**To do**
Transcribe exactly the span of lines that begins the records and ends with the line holding "## Launch EC2 instances", both boundary lines included.

________________

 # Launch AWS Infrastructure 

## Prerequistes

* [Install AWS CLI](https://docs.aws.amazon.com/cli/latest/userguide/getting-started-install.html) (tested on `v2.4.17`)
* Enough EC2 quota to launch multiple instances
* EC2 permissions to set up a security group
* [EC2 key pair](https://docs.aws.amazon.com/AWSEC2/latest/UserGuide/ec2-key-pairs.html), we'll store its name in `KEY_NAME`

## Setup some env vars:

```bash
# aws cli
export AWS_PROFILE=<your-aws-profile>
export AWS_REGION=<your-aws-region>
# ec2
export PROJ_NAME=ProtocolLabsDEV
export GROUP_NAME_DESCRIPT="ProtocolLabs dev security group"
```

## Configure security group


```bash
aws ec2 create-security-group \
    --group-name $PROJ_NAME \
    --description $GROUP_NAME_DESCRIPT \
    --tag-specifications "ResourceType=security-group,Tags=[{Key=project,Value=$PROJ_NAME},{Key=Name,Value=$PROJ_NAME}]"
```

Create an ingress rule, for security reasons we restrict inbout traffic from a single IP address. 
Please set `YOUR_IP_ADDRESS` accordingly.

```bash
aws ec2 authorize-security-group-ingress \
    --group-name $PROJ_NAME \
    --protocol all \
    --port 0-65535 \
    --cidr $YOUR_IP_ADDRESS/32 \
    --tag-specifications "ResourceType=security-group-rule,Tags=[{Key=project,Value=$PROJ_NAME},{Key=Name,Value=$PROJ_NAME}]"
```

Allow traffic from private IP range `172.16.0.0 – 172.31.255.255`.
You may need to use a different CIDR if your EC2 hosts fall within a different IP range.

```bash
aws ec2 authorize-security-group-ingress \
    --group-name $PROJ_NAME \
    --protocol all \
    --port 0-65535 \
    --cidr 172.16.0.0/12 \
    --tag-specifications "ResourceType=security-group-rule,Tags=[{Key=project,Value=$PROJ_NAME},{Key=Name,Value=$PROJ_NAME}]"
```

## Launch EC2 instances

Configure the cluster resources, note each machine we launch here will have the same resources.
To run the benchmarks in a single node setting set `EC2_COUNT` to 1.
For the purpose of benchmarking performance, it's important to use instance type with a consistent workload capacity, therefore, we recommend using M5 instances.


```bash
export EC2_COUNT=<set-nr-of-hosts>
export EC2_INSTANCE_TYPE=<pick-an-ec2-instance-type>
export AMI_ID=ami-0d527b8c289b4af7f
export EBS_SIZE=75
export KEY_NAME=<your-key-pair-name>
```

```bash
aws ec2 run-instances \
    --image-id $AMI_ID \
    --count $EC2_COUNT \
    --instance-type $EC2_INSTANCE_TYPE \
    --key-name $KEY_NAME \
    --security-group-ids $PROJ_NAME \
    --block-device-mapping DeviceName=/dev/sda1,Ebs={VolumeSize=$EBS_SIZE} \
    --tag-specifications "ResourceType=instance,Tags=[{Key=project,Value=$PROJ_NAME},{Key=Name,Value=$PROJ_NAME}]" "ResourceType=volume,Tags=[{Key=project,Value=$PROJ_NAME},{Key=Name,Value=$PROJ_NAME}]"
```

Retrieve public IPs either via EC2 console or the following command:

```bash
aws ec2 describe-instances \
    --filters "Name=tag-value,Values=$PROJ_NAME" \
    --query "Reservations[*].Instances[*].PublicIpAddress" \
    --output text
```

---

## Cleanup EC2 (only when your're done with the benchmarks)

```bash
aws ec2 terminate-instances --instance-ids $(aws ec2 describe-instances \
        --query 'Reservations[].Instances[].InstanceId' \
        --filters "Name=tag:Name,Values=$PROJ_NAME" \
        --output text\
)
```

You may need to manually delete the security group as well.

________________

**Answer for the task**
 # Launch AWS Infrastructure 

## Prerequistes

* [Install AWS CLI](https://docs.aws.amazon.com/cli/latest/userguide/getting-started-install.html) (tested on `v2.4.17`)
* Enough EC2 quota to launch multiple instances
* EC2 permissions to set up a security group
* [EC2 key pair](https://docs.aws.amazon.com/AWSEC2/latest/UserGuide/ec2-key-pairs.html), we'll store its name in `KEY_NAME`

## Setup some env vars:

```bash
# aws cli
export AWS_PROFILE=<your-aws-profile>
export AWS_REGION=<your-aws-region>
# ec2
export PROJ_NAME=ProtocolLabsDEV
export GROUP_NAME_DESCRIPT="ProtocolLabs dev security group"
```

## Configure security group


```bash
aws ec2 create-security-group \
    --group-name $PROJ_NAME \
    --description $GROUP_NAME_DESCRIPT \
    --tag-specifications "ResourceType=security-group,Tags=[{Key=project,Value=$PROJ_NAME},{Key=Name,Value=$PROJ_NAME}]"
```

Create an ingress rule, for security reasons we restrict inbout traffic from a single IP address. 
Please set `YOUR_IP_ADDRESS` accordingly.

```bash
aws ec2 authorize-security-group-ingress \
    --group-name $PROJ_NAME \
    --protocol all \
    --port 0-65535 \
    --cidr $YOUR_IP_ADDRESS/32 \
    --tag-specifications "ResourceType=security-group-rule,Tags=[{Key=project,Value=$PROJ_NAME},{Key=Name,Value=$PROJ_NAME}]"
```

Allow traffic from private IP range `172.16.0.0 – 172.31.255.255`.
You may need to use a different CIDR if your EC2 hosts fall within a different IP range.

```bash
aws ec2 authorize-security-group-ingress \
    --group-name $PROJ_NAME \
    --protocol all \
    --port 0-65535 \
    --cidr 172.16.0.0/12 \
    --tag-specifications "ResourceType=security-group-rule,Tags=[{Key=project,Value=$PROJ_NAME},{Key=Name,Value=$PROJ_NAME}]"
```

## Launch EC2 instances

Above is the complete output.